Supplied records: Begin

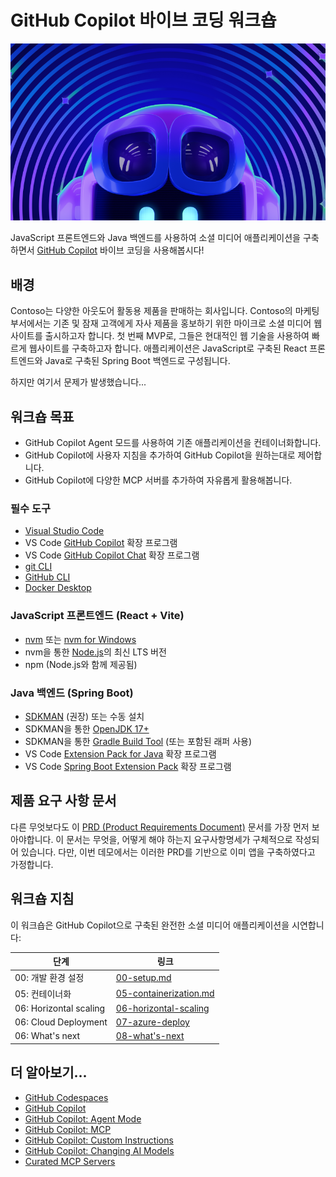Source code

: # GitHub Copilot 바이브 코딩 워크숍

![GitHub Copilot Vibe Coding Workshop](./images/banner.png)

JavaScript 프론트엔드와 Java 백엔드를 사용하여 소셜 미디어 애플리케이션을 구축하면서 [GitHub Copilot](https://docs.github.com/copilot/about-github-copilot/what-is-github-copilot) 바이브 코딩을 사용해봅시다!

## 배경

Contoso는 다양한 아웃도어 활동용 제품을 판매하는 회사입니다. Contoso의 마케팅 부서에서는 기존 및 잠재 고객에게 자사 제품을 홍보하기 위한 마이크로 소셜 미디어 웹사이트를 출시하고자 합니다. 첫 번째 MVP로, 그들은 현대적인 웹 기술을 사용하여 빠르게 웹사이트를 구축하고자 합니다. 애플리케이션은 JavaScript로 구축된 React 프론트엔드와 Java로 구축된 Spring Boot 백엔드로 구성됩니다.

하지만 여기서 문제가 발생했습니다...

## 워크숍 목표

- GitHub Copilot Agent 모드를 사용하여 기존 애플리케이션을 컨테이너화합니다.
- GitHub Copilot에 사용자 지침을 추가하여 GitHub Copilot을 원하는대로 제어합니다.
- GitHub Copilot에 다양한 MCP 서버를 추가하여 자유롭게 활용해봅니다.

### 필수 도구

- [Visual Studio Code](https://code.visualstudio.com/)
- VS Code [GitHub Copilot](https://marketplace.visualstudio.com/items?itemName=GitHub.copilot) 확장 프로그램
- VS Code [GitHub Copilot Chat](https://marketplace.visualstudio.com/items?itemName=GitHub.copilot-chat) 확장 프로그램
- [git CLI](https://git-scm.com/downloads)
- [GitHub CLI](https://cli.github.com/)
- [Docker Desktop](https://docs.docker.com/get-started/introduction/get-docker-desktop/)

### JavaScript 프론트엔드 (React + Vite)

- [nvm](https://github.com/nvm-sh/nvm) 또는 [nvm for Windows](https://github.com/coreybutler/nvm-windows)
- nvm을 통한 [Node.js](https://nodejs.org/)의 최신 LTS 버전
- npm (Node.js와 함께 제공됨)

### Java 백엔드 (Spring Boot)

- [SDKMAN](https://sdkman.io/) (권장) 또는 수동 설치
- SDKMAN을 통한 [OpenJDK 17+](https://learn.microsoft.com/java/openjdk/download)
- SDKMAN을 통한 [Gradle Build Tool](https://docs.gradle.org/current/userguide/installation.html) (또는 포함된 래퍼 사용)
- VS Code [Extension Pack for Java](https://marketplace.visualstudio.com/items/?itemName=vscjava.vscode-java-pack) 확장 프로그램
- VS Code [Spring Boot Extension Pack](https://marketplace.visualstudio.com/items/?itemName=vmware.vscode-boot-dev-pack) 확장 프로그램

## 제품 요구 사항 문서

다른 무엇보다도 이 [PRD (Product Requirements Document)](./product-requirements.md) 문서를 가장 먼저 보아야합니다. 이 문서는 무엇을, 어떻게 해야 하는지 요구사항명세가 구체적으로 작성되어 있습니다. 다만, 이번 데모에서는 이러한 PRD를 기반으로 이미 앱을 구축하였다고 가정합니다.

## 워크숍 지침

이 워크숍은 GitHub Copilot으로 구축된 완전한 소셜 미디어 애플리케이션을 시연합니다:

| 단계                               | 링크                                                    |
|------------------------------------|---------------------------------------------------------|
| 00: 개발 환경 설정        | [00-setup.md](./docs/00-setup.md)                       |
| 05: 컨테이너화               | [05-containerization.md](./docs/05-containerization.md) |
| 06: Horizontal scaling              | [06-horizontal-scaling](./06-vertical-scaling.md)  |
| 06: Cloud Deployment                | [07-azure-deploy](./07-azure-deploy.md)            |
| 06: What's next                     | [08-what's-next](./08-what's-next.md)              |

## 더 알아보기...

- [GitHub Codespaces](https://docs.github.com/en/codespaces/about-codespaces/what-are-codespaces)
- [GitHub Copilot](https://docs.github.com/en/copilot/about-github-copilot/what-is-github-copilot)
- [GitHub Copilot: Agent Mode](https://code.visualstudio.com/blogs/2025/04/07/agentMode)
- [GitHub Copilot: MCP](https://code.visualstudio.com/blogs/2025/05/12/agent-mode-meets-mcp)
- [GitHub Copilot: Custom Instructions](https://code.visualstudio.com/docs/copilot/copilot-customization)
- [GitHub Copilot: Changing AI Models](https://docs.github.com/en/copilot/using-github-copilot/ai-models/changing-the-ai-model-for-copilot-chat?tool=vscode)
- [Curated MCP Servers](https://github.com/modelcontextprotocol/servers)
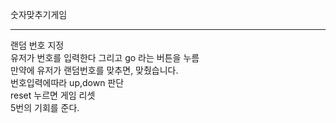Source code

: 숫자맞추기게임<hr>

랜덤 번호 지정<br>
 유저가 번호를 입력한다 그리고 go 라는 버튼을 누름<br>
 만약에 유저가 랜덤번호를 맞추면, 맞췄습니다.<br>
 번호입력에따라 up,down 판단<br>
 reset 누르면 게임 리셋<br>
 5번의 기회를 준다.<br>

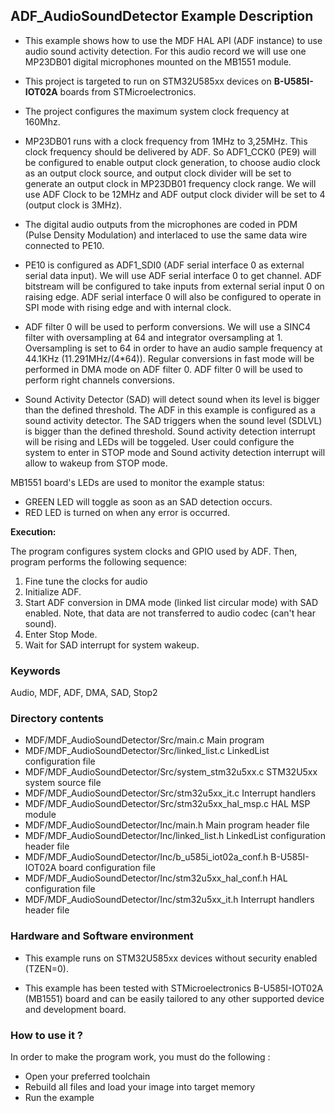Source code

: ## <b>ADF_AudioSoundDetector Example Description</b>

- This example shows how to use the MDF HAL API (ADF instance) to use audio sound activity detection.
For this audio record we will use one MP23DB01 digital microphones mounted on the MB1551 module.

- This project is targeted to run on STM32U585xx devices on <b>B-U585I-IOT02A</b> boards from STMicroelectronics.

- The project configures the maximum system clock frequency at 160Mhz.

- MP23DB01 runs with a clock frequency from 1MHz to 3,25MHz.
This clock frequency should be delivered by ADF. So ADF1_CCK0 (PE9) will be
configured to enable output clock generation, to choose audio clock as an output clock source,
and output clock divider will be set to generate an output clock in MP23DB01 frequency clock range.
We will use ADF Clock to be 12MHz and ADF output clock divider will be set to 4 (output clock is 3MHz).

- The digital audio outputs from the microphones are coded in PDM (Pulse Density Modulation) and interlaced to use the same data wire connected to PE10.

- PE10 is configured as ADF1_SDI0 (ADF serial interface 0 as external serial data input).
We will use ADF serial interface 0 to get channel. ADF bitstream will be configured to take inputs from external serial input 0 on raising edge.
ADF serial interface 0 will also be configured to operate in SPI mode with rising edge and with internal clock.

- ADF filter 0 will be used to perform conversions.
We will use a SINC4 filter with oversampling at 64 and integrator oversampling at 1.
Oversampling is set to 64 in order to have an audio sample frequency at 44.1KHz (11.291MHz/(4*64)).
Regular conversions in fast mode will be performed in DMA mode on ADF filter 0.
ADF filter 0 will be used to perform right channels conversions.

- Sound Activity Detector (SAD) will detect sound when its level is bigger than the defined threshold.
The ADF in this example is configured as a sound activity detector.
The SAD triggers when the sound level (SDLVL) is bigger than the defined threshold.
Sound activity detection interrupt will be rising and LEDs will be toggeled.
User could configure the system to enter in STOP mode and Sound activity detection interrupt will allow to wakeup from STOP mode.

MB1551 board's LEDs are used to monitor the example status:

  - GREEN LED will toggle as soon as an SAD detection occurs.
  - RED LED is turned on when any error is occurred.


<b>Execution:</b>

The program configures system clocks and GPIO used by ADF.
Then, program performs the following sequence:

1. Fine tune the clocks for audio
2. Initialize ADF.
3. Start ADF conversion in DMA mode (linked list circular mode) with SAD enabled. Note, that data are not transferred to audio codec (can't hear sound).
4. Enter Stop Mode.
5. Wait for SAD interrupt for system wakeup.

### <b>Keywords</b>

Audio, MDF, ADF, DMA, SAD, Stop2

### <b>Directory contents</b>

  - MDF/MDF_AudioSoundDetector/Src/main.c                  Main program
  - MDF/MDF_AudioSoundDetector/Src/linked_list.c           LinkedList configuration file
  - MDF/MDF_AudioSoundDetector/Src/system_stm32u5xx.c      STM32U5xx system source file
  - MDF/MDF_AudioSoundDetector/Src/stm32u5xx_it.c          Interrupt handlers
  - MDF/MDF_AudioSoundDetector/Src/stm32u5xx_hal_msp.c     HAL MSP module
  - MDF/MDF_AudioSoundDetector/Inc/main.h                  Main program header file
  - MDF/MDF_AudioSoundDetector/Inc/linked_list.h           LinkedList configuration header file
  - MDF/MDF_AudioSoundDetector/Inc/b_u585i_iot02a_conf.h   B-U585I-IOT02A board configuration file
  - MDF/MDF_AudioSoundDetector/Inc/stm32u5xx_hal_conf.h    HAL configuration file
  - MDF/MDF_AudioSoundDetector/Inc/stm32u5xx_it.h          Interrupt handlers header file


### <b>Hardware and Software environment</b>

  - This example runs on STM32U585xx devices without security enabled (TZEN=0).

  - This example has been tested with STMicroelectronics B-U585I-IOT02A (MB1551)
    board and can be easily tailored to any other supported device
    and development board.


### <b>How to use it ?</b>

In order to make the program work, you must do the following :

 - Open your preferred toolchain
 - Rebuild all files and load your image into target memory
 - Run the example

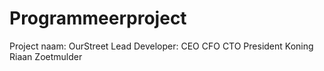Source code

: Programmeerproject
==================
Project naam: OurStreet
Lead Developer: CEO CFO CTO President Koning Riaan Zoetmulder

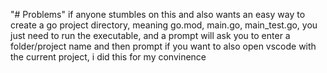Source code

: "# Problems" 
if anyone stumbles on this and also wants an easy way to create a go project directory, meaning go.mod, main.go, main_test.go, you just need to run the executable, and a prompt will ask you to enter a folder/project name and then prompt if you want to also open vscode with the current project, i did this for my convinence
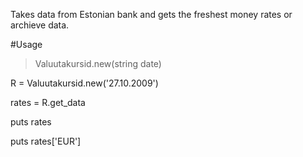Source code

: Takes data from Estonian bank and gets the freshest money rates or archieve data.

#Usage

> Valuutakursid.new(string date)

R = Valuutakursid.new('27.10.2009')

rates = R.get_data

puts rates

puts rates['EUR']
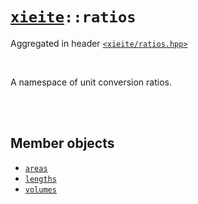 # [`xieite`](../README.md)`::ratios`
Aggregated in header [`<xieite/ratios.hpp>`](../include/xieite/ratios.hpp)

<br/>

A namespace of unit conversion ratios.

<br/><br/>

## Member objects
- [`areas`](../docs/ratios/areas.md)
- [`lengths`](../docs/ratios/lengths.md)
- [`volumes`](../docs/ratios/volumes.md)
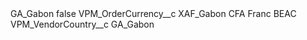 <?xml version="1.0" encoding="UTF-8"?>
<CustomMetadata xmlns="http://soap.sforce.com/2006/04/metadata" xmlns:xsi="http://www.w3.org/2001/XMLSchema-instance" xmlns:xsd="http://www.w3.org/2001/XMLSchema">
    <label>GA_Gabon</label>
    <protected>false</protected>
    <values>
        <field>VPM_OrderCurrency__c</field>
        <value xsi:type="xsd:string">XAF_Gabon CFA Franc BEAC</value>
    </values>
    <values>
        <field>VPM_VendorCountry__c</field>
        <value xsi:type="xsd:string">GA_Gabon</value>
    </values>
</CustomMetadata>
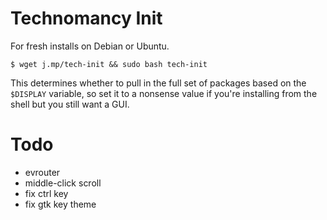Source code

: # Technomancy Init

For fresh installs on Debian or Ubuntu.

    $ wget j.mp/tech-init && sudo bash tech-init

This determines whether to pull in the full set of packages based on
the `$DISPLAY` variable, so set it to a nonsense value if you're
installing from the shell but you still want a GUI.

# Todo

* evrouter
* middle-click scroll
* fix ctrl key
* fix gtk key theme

Supplied records: End

To do: All lines from the one containing "For fresh installs on Debian or Ubuntu." through the end of the material should be restated exactly, with both end lines kept.

Answer space:
For fresh installs on Debian or Ubuntu.

    $ wget j.mp/tech-init && sudo bash tech-init

This determines whether to pull in the full set of packages based on
the `$DISPLAY` variable, so set it to a nonsense value if you're
installing from the shell but you still want a GUI.

# Todo

* evrouter
* middle-click scroll
* fix ctrl key
* fix gtk key theme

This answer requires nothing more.